Let’s review, and/or learn, some Monte Carlo approaches for evaluating this and other difficult integrals. An excellent technical reference on Monte Carlo techniques is Robert and Casella (2004).

The fundamental theorem of Monte Carlo integration

Theorem. Let \(f(x)\) be the probability distribution function for a random variable \(X\), and let \(X_{1:J}=\{X_j, j=1,\dots,J\}\) be an independent and identically distributed sample of size \(J\) from \(f\). Let \({H_J}\) be the sample average of \(h(X_1)\dots,h(X_J)\), \[{H_J} = \frac{1}{J}\,\sum_{j=1}^{J}\!h(X_j).\] Then \({H_J}\) converges to \(H\) as \(J\to\infty\) with probability 1. Less formally, we write \[{H_J} \approx \int\!h(x)\,f(x)\,dx.\]
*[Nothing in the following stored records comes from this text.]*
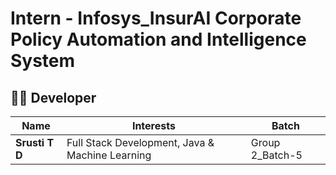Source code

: #  Intern - Infosys_InsurAI Corporate Policy Automation and Intelligence System

## 👩‍💻 Developer

| Name |Interests | Batch |
|------|-----------------|--------|
| **Srusti T D** | Full Stack Development, Java & Machine Learning | Group 2_Batch-5 |
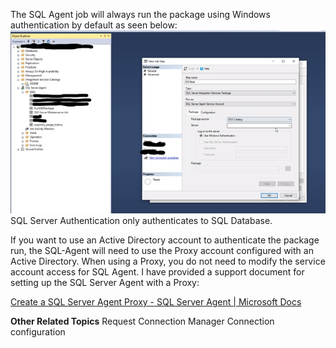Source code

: The SQL Agent job will always run the package using Windows authentication by default as seen below:
![image.png](/.attachments/image-a808d30c-d9be-41be-978d-737967d71aec.png)
SQL Server Authentication only authenticates to SQL Database.

If you want to use an Active Directory account to authenticate the package run, the SQL-Agent will need to use the Proxy account configured with an Active Directory.   When using a Proxy, you do not need to modify the service account access for SQL Agent.  I have provided a support document for setting up the SQL Server Agent with a Proxy:  

[Create a SQL Server Agent Proxy - SQL Server Agent | Microsoft Docs](https://docs.microsoft.com/en-us/sql/ssms/agent/create-a-sql-server-agent-proxy?view=sql-server-ver15)

**Other Related Topics**
Request Connection Manager Connection configuration


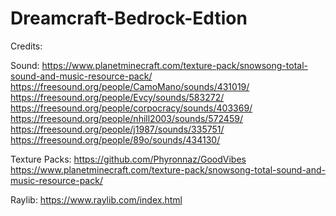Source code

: # Dreamcraft-Bedrock-Edtion

Credits:

Sound: 
https://www.planetminecraft.com/texture-pack/snowsong-total-sound-and-music-resource-pack/
https://freesound.org/people/CamoMano/sounds/431019/
https://freesound.org/people/Evcy/sounds/583272/
https://freesound.org/people/corpocracy/sounds/403369/
https://freesound.org/people/nhill2003/sounds/572459/
https://freesound.org/people/j1987/sounds/335751/
https://freesound.org/people/89o/sounds/434130/

Texture Packs: 
https://github.com/Phyronnaz/GoodVibes
https://www.planetminecraft.com/texture-pack/snowsong-total-sound-and-music-resource-pack/

Raylib: https://www.raylib.com/index.html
Proof. This is the strong law of large numbers, together with the identity that \[\mathbb{E}[h(X)] = \int\!h(x)\,f(x)\,dx.\]

Importance sampling

Simulation techniques for general distributions

The transformation method

  • This method works for discrete or continuous scalar random variables.

  • Let \(f\) be the probability distribution function we seek to draw from (known as the target distribution) and \(F\) be the corresponding cumulative distribution function, i.e., \(F(x) = \int_{-\infty}^x f(v)\, dv\).
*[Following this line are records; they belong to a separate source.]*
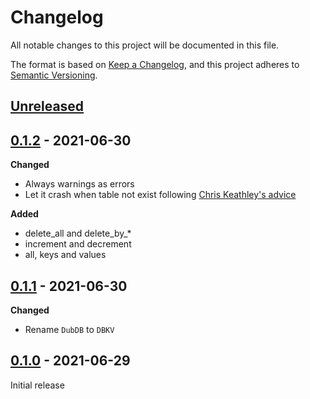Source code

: # Changelog

All notable changes to this project will be documented in this file.

The format is based on [Keep a Changelog](https://keepachangelog.com/en/1.0.0/),
and this project adheres to [Semantic Versioning](https://semver.org/spec/v2.0.0.html).

## [Unreleased]

## [0.1.2] - 2021-06-30

**Changed**
- Always warnings as errors
- Let it crash when table not exist following [Chris Keathley's advice](https://keathley.io/blog/good-and-bad-elixir.html)

**Added**
- delete_all and delete_by_*
- increment and decrement
- all, keys and values

## [0.1.1] - 2021-06-30

**Changed**
- Rename `DubDB` to `DBKV`

## [0.1.0] - 2021-06-29

Initial release

[Unreleased]: https://github.com/mnishiguchi/dbkv/compare/v0.1.2...HEAD
[0.1.2]: https://github.com/mnishiguchi/dbkv/releases/tag/v0.1.2
[0.1.1]: https://github.com/mnishiguchi/dbkv/releases/tag/v0.1.1
[0.1.0]: https://github.com/mnishiguchi/dbkv/releases/tag/v0.1.0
  • Let \(F^{-1}(u) = \inf\{x: F(x)\,\ge\,u\}\) be the inverse of \(F\).

  • A basic fact is that, if \(X\!\sim\!f\), then \(F(X)\!\sim\!\mathrm{uniform}(0,1)\).
    Proof: If \(f(X)>0\), then \[\begin{eqnarray} \mathbb{P}[F(X)\,\le\,u] &=& \mathbb{P}[X\,<\,F^{-1}(u)] \\ &=& F\big(F^{-1}(u)\big) = u. \end{eqnarray}\]

  • This suggests that, if we can compute \(F^{-1}\), we use the following algorithm to generate \(X\!\sim\!f\):

  1. draw \(U \sim \mathrm{uniform}(0,1)\).
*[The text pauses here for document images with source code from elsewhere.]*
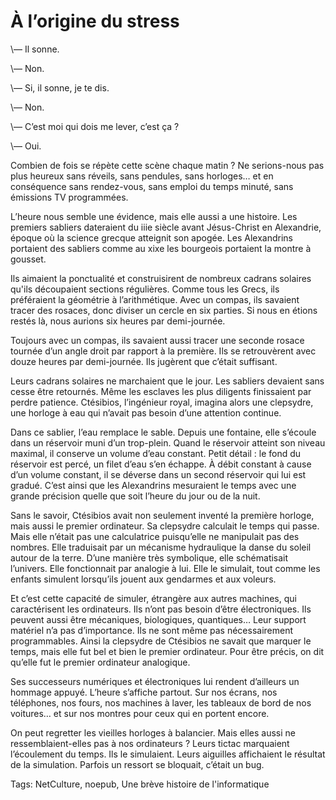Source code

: # À l’origine du stress

\— Il sonne.

\— Non.

\— Si, il sonne, je te dis.

\— Non.

\— C’est moi qui dois me lever, c’est ça ?

\— Oui.

Combien de fois se répète cette scène chaque matin ? Ne serions-nous pas plus heureux sans réveils, sans pendules, sans horloges… et en conséquence sans rendez-vous, sans emploi du temps minuté, sans émissions TV programmées.

L’heure nous semble une évidence, mais elle aussi a une histoire. Les premiers sabliers dateraient du iiie siècle avant Jésus-Christ en Alexandrie, époque où la science grecque atteignit son apogée. Les Alexandrins portaient des sabliers comme au xixe les bourgeois portaient la montre à gousset.

Ils aimaient la ponctualité et construisirent de nombreux cadrans solaires qu'ils découpaient sections régulières. Comme tous les Grecs, ils préféraient la géométrie à l’arithmétique. Avec un compas, ils savaient tracer des rosaces, donc diviser un cercle en six parties. Si nous en étions restés là, nous aurions six heures par demi-journée.

Toujours avec un compas, ils savaient aussi tracer une seconde rosace tournée d’un angle droit par rapport à la première. Ils se retrouvèrent avec douze heures par demi-journée. Ils jugèrent que c’était suffisant.

Leurs cadrans solaires ne marchaient que le jour. Les sabliers devaient sans cesse être retournés. Même les esclaves les plus diligents finissaient par perdre patience. Ctésibios, l’ingénieur royal, imagina alors une clepsydre, une horloge à eau qui n’avait pas besoin d’une attention continue.

Dans ce sablier, l’eau remplace le sable. Depuis une fontaine, elle s’écoule dans un réservoir muni d’un trop-plein. Quand le réservoir atteint son niveau maximal, il conserve un volume d’eau constant. Petit détail : le fond du réservoir est percé, un filet d’eau s’en échappe. À débit constant à cause d’un volume constant, il se déverse dans un second réservoir qui lui est gradué. C’est ainsi que les Alexandrins mesuraient le temps avec une grande précision quelle que soit l’heure du jour ou de la nuit.

Sans le savoir, Ctésibios avait non seulement inventé la première horloge, mais aussi le premier ordinateur. Sa clepsydre calculait le temps qui passe. Mais elle n’était pas une calculatrice puisqu’elle ne manipulait pas des nombres. Elle traduisait par un mécanisme hydraulique la danse du soleil autour de la terre. D’une manière très symbolique, elle schématisait l’univers. Elle fonctionnait par analogie à lui. Elle le simulait, tout comme les enfants simulent lorsqu’ils jouent aux gendarmes et aux voleurs.

Et c’est cette capacité de simuler, étrangère aux autres machines, qui caractérisent les ordinateurs. Ils n’ont pas besoin d’être électroniques. Ils peuvent aussi être mécaniques, biologiques, quantiques… Leur support matériel n’a pas d’importance. Ils ne sont même pas nécessairement programmables. Ainsi la clepsydre de Ctésibios ne savait que marquer le temps, mais elle fut bel et bien le premier ordinateur. Pour être précis, on dit qu’elle fut le premier ordinateur analogique.

Ses successeurs numériques et électroniques lui rendent d’ailleurs un hommage appuyé. L’heure s’affiche partout. Sur nos écrans, nos téléphones, nos fours, nos machines à laver, les tableaux de bord de nos voitures… et sur nos montres pour ceux qui en portent encore.

On peut regretter les vieilles horloges à balancier. Mais elles aussi ne ressemblaient-elles pas à nos ordinateurs ? Leurs tictac marquaient l’écoulement du temps. Ils le simulaient. Leurs aiguilles affichaient le résultat de la simulation. Parfois un ressort se bloquait, c’était un bug.

Tags: NetCulture, noepub, Une brève histoire de l'informatique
  2. let \(X = F^{-1}(U)\).

The rejection method

  • The transformation method is very efficient in that we are guaranteed to obtain a valid \(X\) from the density \(f\) for every \(U \sim \mathrm{uniform}(0,1)\) we generate.

  • Sometimes, however, we cannot compute the inverse of the cumulative distribution function, as required by the transformation method.

  • Under such circumstances, the rejection method offers a less efficient, but more flexible, alternative.

  • We’ll see how and why this method works.

The rejection method for uniform random variables on arbitrary sets

  • Let a random variable \(X\) take values in \(\mathbb{R}^{\mathrm{dim}(X)}\).

  • Suppose that \(X\) is uniformly distributed over a region \(D\subset \mathbb{R}^{\mathrm{dim}(X)}\). This means that, for any \({A}\subset{D}\), \[\mathbb{P}[X\in{A]}=\frac{\mathrm{area}(A)}{\mathrm{area}(D)}.\] We write \[X \sim \mathrm{uniform}(D).\]

  • Let’s suppose that we wish to simulate \(X\!\sim\!\mathrm{uniform}(D)\).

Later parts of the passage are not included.